Dataset items
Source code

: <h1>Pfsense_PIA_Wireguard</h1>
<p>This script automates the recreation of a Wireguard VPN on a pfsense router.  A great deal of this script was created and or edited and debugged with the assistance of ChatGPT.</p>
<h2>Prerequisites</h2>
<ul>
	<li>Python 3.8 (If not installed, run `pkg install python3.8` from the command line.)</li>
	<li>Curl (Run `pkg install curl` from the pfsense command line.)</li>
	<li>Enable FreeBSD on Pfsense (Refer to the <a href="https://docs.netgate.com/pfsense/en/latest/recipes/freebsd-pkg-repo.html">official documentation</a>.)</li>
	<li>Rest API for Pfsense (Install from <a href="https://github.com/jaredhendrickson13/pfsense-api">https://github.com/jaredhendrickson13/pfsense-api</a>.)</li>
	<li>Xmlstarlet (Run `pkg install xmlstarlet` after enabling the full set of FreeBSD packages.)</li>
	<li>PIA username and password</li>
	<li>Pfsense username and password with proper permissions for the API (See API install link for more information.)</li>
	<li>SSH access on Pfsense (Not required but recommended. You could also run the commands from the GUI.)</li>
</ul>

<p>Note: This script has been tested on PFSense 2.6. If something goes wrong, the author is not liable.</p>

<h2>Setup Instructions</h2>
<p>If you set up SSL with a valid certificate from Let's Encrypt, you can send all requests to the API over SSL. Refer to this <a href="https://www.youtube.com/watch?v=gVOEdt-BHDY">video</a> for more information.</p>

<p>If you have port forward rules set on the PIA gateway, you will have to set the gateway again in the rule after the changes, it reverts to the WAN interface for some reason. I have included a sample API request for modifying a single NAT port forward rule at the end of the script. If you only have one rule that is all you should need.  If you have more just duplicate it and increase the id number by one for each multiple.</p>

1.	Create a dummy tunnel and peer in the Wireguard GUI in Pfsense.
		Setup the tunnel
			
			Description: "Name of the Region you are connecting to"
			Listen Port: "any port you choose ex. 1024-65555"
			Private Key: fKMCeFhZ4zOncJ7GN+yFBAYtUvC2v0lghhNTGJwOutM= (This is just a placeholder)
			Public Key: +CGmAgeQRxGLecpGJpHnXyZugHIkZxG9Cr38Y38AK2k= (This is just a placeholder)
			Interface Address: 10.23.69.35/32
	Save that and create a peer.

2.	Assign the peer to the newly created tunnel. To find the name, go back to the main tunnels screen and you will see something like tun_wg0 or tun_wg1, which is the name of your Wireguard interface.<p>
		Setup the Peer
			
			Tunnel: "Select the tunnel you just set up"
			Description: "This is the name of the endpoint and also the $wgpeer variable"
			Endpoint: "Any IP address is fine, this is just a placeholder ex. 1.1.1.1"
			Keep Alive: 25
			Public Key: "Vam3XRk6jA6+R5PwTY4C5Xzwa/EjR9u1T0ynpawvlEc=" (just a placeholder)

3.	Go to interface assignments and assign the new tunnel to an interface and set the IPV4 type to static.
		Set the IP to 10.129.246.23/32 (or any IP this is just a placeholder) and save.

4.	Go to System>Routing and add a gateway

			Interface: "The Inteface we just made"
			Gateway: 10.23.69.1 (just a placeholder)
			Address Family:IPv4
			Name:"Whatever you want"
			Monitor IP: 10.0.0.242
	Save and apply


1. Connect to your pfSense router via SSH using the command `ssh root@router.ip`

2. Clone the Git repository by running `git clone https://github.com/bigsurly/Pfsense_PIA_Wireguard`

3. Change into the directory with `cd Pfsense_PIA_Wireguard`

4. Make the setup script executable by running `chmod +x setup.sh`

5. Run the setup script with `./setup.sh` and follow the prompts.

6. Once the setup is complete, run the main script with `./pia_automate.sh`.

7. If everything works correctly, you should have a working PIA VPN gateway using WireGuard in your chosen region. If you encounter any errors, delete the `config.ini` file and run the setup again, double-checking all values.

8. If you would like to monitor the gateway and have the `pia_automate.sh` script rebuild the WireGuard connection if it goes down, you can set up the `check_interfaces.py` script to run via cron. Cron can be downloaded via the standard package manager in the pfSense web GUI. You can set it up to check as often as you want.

AIM OF THE TASK =>
Transcribe the entries above so that nothing in them differs from the original.

OUTPUT FOR THIS EXERCISE =>
Source code

: <h1>Pfsense_PIA_Wireguard</h1>
<p>This script automates the recreation of a Wireguard VPN on a pfsense router.  A great deal of this script was created and or edited and debugged with the assistance of ChatGPT.</p>
<h2>Prerequisites</h2>
<ul>
	<li>Python 3.8 (If not installed, run `pkg install python3.8` from the command line.)</li>
	<li>Curl (Run `pkg install curl` from the pfsense command line.)</li>
	<li>Enable FreeBSD on Pfsense (Refer to the <a href="https://docs.netgate.com/pfsense/en/latest/recipes/freebsd-pkg-repo.html">official documentation</a>.)</li>
	<li>Rest API for Pfsense (Install from <a href="https://github.com/jaredhendrickson13/pfsense-api">https://github.com/jaredhendrickson13/pfsense-api</a>.)</li>
	<li>Xmlstarlet (Run `pkg install xmlstarlet` after enabling the full set of FreeBSD packages.)</li>
	<li>PIA username and password</li>
	<li>Pfsense username and password with proper permissions for the API (See API install link for more information.)</li>
	<li>SSH access on Pfsense (Not required but recommended. You could also run the commands from the GUI.)</li>
</ul>

<p>Note: This script has been tested on PFSense 2.6. If something goes wrong, the author is not liable.</p>

<h2>Setup Instructions</h2>
<p>If you set up SSL with a valid certificate from Let's Encrypt, you can send all requests to the API over SSL. Refer to this <a href="https://www.youtube.com/watch?v=gVOEdt-BHDY">video</a> for more information.</p>

<p>If you have port forward rules set on the PIA gateway, you will have to set the gateway again in the rule after the changes, it reverts to the WAN interface for some reason. I have included a sample API request for modifying a single NAT port forward rule at the end of the script. If you only have one rule that is all you should need.  If you have more just duplicate it and increase the id number by one for each multiple.</p>

1.	Create a dummy tunnel and peer in the Wireguard GUI in Pfsense.
		Setup the tunnel
			
			Description: "Name of the Region you are connecting to"
			Listen Port: "any port you choose ex. 1024-65555"
			Private Key: fKMCeFhZ4zOncJ7GN+yFBAYtUvC2v0lghhNTGJwOutM= (This is just a placeholder)
			Public Key: +CGmAgeQRxGLecpGJpHnXyZugHIkZxG9Cr38Y38AK2k= (This is just a placeholder)
			Interface Address: 10.23.69.35/32
	Save that and create a peer.

2.	Assign the peer to the newly created tunnel. To find the name, go back to the main tunnels screen and you will see something like tun_wg0 or tun_wg1, which is the name of your Wireguard interface.<p>
		Setup the Peer
			
			Tunnel: "Select the tunnel you just set up"
			Description: "This is the name of the endpoint and also the $wgpeer variable"
			Endpoint: "Any IP address is fine, this is just a placeholder ex. 1.1.1.1"
			Keep Alive: 25
			Public Key: "Vam3XRk6jA6+R5PwTY4C5Xzwa/EjR9u1T0ynpawvlEc=" (just a placeholder)

3.	Go to interface assignments and assign the new tunnel to an interface and set the IPV4 type to static.
		Set the IP to 10.129.246.23/32 (or any IP this is just a placeholder) and save.

4.	Go to System>Routing and add a gateway

			Interface: "The Inteface we just made"
			Gateway: 10.23.69.1 (just a placeholder)
			Address Family:IPv4
			Name:"Whatever you want"
			Monitor IP: 10.0.0.242
	Save and apply


1. Connect to your pfSense router via SSH using the command `ssh root@router.ip`

2. Clone the Git repository by running `git clone https://github.com/bigsurly/Pfsense_PIA_Wireguard`

3. Change into the directory with `cd Pfsense_PIA_Wireguard`

4. Make the setup script executable by running `chmod +x setup.sh`

5. Run the setup script with `./setup.sh` and follow the prompts.

6. Once the setup is complete, run the main script with `./pia_automate.sh`.

7. If everything works correctly, you should have a working PIA VPN gateway using WireGuard in your chosen region. If you encounter any errors, delete the `config.ini` file and run the setup again, double-checking all values.

8. If you would like to monitor the gateway and have the `pia_automate.sh` script rebuild the WireGuard connection if it goes down, you can set up the `check_interfaces.py` script to run via cron. Cron can be downloaded via the standard package manager in the pfSense web GUI. You can set it up to check as often as you want.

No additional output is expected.